● WORK ORDER: Return every line of the data exactly as it appears.

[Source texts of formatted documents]

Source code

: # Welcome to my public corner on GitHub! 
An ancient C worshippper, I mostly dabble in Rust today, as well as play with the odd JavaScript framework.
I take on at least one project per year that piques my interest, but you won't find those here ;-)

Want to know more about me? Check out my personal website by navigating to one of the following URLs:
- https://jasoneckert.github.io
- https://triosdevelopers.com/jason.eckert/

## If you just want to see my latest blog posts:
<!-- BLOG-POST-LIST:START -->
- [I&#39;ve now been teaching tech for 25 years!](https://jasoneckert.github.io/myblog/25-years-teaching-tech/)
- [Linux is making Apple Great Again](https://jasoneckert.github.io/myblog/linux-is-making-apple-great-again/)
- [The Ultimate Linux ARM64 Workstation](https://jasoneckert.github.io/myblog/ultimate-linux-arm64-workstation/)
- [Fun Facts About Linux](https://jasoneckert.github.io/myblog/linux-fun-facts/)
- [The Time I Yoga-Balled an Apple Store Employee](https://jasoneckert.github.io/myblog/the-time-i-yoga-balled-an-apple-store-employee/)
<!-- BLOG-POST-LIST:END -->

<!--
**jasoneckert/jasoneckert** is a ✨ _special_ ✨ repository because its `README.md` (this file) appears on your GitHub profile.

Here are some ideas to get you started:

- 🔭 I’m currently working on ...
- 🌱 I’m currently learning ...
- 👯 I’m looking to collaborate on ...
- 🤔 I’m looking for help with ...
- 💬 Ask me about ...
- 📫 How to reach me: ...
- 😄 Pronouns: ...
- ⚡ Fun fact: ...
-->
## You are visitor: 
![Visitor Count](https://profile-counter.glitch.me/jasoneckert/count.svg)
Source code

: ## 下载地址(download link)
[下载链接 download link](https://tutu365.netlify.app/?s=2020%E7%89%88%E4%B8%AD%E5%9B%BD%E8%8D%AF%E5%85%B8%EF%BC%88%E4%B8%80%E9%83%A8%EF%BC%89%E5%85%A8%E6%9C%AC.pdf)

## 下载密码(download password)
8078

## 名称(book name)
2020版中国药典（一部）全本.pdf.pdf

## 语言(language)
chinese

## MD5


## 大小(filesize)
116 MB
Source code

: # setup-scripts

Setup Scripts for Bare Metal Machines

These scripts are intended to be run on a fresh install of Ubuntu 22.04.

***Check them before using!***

● SOLUTION TO THIS TASK:
Source code

: # Welcome to my public corner on GitHub! 
An ancient C worshippper, I mostly dabble in Rust today, as well as play with the odd JavaScript framework.
I take on at least one project per year that piques my interest, but you won't find those here ;-)

Want to know more about me? Check out my personal website by navigating to one of the following URLs:
- https://jasoneckert.github.io
- https://triosdevelopers.com/jason.eckert/

## If you just want to see my latest blog posts:
<!-- BLOG-POST-LIST:START -->
- [I&#39;ve now been teaching tech for 25 years!](https://jasoneckert.github.io/myblog/25-years-teaching-tech/)
- [Linux is making Apple Great Again](https://jasoneckert.github.io/myblog/linux-is-making-apple-great-again/)
- [The Ultimate Linux ARM64 Workstation](https://jasoneckert.github.io/myblog/ultimate-linux-arm64-workstation/)
- [Fun Facts About Linux](https://jasoneckert.github.io/myblog/linux-fun-facts/)
- [The Time I Yoga-Balled an Apple Store Employee](https://jasoneckert.github.io/myblog/the-time-i-yoga-balled-an-apple-store-employee/)
<!-- BLOG-POST-LIST:END -->

<!--
**jasoneckert/jasoneckert** is a ✨ _special_ ✨ repository because its `README.md` (this file) appears on your GitHub profile.

Here are some ideas to get you started:

- 🔭 I’m currently working on ...
- 🌱 I’m currently learning ...
- 👯 I’m looking to collaborate on ...
- 🤔 I’m looking for help with ...
- 💬 Ask me about ...
- 📫 How to reach me: ...
- 😄 Pronouns: ...
- ⚡ Fun fact: ...
-->
## You are visitor: 
![Visitor Count](https://profile-counter.glitch.me/jasoneckert/count.svg)
Source code

: ## 下载地址(download link)
[下载链接 download link](https://tutu365.netlify.app/?s=2020%E7%89%88%E4%B8%AD%E5%9B%BD%E8%8D%AF%E5%85%B8%EF%BC%88%E4%B8%80%E9%83%A8%EF%BC%89%E5%85%A8%E6%9C%AC.pdf)

## 下载密码(download password)
8078

## 名称(book name)
2020版中国药典（一部）全本.pdf.pdf

## 语言(language)
chinese

## MD5


## 大小(filesize)
116 MB
Source code

: # setup-scripts

Setup Scripts for Bare Metal Machines

These scripts are intended to be run on a fresh install of Ubuntu 22.04.

***Check them before using!***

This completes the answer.